Try it: Pull every line that includes the word "thermal" out of the data below and copy it.

*** Opening of Available records ***

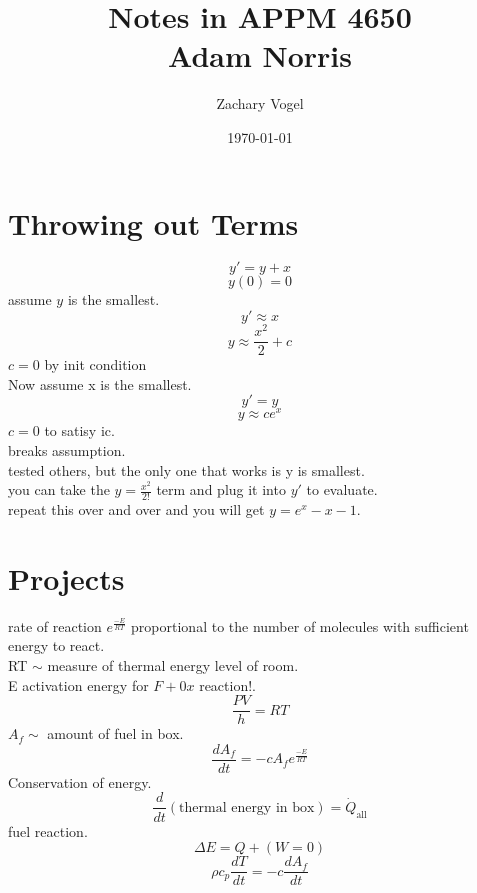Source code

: \documentclass{article}
\begin{document}
\author{Zachary Vogel}
\date{\today}
\title{Notes in APPM 4650\\Adam Norris}

\maketitle



\section{Throwing out Terms}
\[y'=y+x\]
\[y(0)=0\]
assume $y$ is the smallest.\\
\[y'\approx x\]
\[y\approx \frac{x^2}{2}+c\]
$c=0$ by init condition\\


Now assume x is the smallest.\\
\[y'=y\]
\[y\approx ce^x\]
$c=0$ to satisy ic.\\
breaks assumption.\\
tested others, but the only one that works is y is smallest.\\

you can take the $y=\frac{x^2}{2!}$ term and plug it into $y'$ to evaluate.\\
repeat this over and over and you will get $y=e^x-x-1$.\\

\section{Projects}
rate of reaction $e^{\frac{-E}{RT}}$ proportional to the number of molecules with sufficient energy to react.\\
RT $\sim$ measure of thermal energy level of room.\\
E activation energy for $F+0x$ reaction!.\\
\[\frac{PV}{h}=RT\]
$A_f\sim$ amount of fuel in box.\\
\[\frac{dA_f}{dt}=-cA_fe^{\frac{-E}{RT}}\]
Conservation of energy.\\
\[\frac{d}{dt}(\text{thermal energy in box})=\dot{Q}_{\text{all}}\]
fuel reaction.\\
\[\Delta E=Q+(W=0)\]
\[\rho c_p\frac{dT}{dt}=-c\frac{dA_f}{dt}\]
\end{document}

*** Close of Available records ***

Solution to this task:
RT $\sim$ measure of thermal energy level of room.\\
\[\frac{d}{dt}(\text{thermal energy in box})=\dot{Q}_{\text{all}}\]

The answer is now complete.